Na sexta, é Cinderela querendo ir ao baile encontrar seu príncipe encantado. Sábado, é a filha do Rei que precisa de encantos para ser bela, cantora e ser acordada pelo beijo de um nobre apaixonado, como se nascer rica já não fosse o bastante. Domingo, tem garoto de pau que quer virar homem, mas sem deixar de ser cara de pau. E assim vai. Não se passa um dia sem alguém pedir à pobre fada alguma benção. Oras, e ela como fica? 50 anos, solteirona, cheia de contas para pagar, tendo de voar de um reino para o outro com duas asas velhas e gastas. Não há quem agüente. E vá perguntar se um dos seus afilhados, depois de conquistar o seu feliz para sempre, se lembra dela. Nada. Nem vê a cor do dinheiro e olha que anda precisada. A varinha de condão está carente de reparos. Só pega um encanto na segunda tentativa. Já teve caso de sapo, em vez de belo príncipe, virar cobrador de imposto de renda quando beijado.
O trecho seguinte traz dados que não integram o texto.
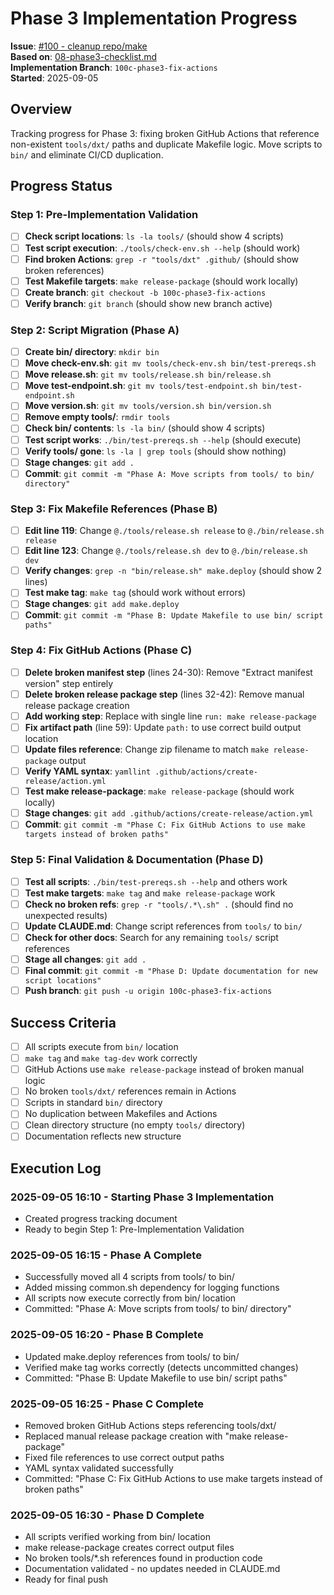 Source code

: # Phase 3 Implementation Progress

**Issue**: [#100 - cleanup repo/make](https://github.com/quiltdata/quilt-mcp-server/issues/100)  
**Based on**: [08-phase3-checklist.md](./08-phase3-checklist.md)  
**Implementation Branch**: `100c-phase3-fix-actions`  
**Started**: 2025-09-05

## Overview

Tracking progress for Phase 3: fixing broken GitHub Actions that reference non-existent `tools/dxt/` paths and duplicate Makefile logic. Move scripts to `bin/` and eliminate CI/CD duplication.

## Progress Status

### Step 1: Pre-Implementation Validation
- [ ] **Check script locations**: `ls -la tools/` (should show 4 scripts)
- [ ] **Test script execution**: `./tools/check-env.sh --help` (should work)
- [ ] **Find broken Actions**: `grep -r "tools/dxt" .github/` (should show broken references)
- [ ] **Test Makefile targets**: `make release-package` (should work locally)
- [ ] **Create branch**: `git checkout -b 100c-phase3-fix-actions`
- [ ] **Verify branch**: `git branch` (should show new branch active)

### Step 2: Script Migration (Phase A)
- [ ] **Create bin/ directory**: `mkdir bin`
- [ ] **Move check-env.sh**: `git mv tools/check-env.sh bin/test-prereqs.sh`
- [ ] **Move release.sh**: `git mv tools/release.sh bin/release.sh`
- [ ] **Move test-endpoint.sh**: `git mv tools/test-endpoint.sh bin/test-endpoint.sh`
- [ ] **Move version.sh**: `git mv tools/version.sh bin/version.sh`
- [ ] **Remove empty tools/**: `rmdir tools`
- [ ] **Check bin/ contents**: `ls -la bin/` (should show 4 scripts)
- [ ] **Test script works**: `./bin/test-prereqs.sh --help` (should execute)
- [ ] **Verify tools/ gone**: `ls -la | grep tools` (should show nothing)
- [ ] **Stage changes**: `git add .`
- [ ] **Commit**: `git commit -m "Phase A: Move scripts from tools/ to bin/ directory"`

### Step 3: Fix Makefile References (Phase B)
- [ ] **Edit line 119**: Change `@./tools/release.sh release` to `@./bin/release.sh release`
- [ ] **Edit line 123**: Change `@./tools/release.sh dev` to `@./bin/release.sh dev`
- [ ] **Verify changes**: `grep -n "bin/release.sh" make.deploy` (should show 2 lines)
- [ ] **Test make tag**: `make tag` (should work without errors)
- [ ] **Stage changes**: `git add make.deploy`
- [ ] **Commit**: `git commit -m "Phase B: Update Makefile to use bin/ script paths"`

### Step 4: Fix GitHub Actions (Phase C)
- [ ] **Delete broken manifest step** (lines 24-30): Remove "Extract manifest version" step entirely
- [ ] **Delete broken release package step** (lines 32-42): Remove manual release package creation
- [ ] **Add working step**: Replace with single line `run: make release-package`
- [ ] **Fix artifact path** (line 59): Update `path:` to use correct build output location
- [ ] **Update files reference**: Change zip filename to match `make release-package` output
- [ ] **Verify YAML syntax**: `yamllint .github/actions/create-release/action.yml`
- [ ] **Test make release-package**: `make release-package` (should work locally)
- [ ] **Stage changes**: `git add .github/actions/create-release/action.yml`
- [ ] **Commit**: `git commit -m "Phase C: Fix GitHub Actions to use make targets instead of broken paths"`

### Step 5: Final Validation & Documentation (Phase D)
- [ ] **Test all scripts**: `./bin/test-prereqs.sh --help` and others work
- [ ] **Test make targets**: `make tag` and `make release-package` work
- [ ] **Check no broken refs**: `grep -r "tools/.*\.sh" .` (should find no unexpected results)
- [ ] **Update CLAUDE.md**: Change script references from `tools/` to `bin/`
- [ ] **Check for other docs**: Search for any remaining `tools/` script references
- [ ] **Stage all changes**: `git add .`
- [ ] **Final commit**: `git commit -m "Phase D: Update documentation for new script locations"`
- [ ] **Push branch**: `git push -u origin 100c-phase3-fix-actions`

## Success Criteria
- [ ] All scripts execute from `bin/` location
- [ ] `make tag` and `make tag-dev` work correctly  
- [ ] GitHub Actions use `make release-package` instead of broken manual logic
- [ ] No broken `tools/dxt/` references remain in Actions
- [ ] Scripts in standard `bin/` directory
- [ ] No duplication between Makefiles and Actions  
- [ ] Clean directory structure (no empty `tools/` directory)
- [ ] Documentation reflects new structure

## Execution Log

### 2025-09-05 16:10 - Starting Phase 3 Implementation
- Created progress tracking document
- Ready to begin Step 1: Pre-Implementation Validation

### 2025-09-05 16:15 - Phase A Complete
- Successfully moved all 4 scripts from tools/ to bin/
- Added missing common.sh dependency for logging functions
- All scripts now execute correctly from bin/ location
- Committed: "Phase A: Move scripts from tools/ to bin/ directory"

### 2025-09-05 16:20 - Phase B Complete  
- Updated make.deploy references from tools/ to bin/
- Verified make tag works correctly (detects uncommitted changes)
- Committed: "Phase B: Update Makefile to use bin/ script paths"

### 2025-09-05 16:25 - Phase C Complete
- Removed broken GitHub Actions steps referencing tools/dxt/
- Replaced manual release package creation with "make release-package"
- Fixed file references to use correct output paths
- YAML syntax validated successfully
- Committed: "Phase C: Fix GitHub Actions to use make targets instead of broken paths"

### 2025-09-05 16:30 - Phase D Complete
- All scripts verified working from bin/ location
- make release-package creates correct output files
- No broken tools/*.sh references found in production code
- Documentation validated - no updates needed in CLAUDE.md
- Ready for final push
A princesa vítima do engano, não declarando seu castelo nem os sete anões, foi processada e teve seus bens confiscados.
Exausta, estressada, a fada madrinha resolveu então que era hora e vez de cuidar de si mesma, pois não havia quem fosse lhe abençoar. Depois de muitas estrelas e fagulhas saindo da varinha e das palavras mágicas certas, fez uma plástica, turbinou os seios, colocou botox, arranjou um namorado com pinta de integrante de boy band e virou cantora de jazz. Sua história não foi parar na capa dos livros de fábulas nem seu final foi feliz para sempre. Nos salões reais, as princesas e os príncipes, que tanto desfrutaram de sua ajuda, agora cochichavam o absurdo de uma fada ter tal atitude. “É uma perua”, diziam. “Que vergonha!”, sussurravam. “Tem idade para ser a mãe dele!”, condenavam, “Onde foram parar os valores antigos?”
Desmoralizada, a fada que voou alto demais nunca mais foi requisitada, mas pelo menos teve o seu próprio fim.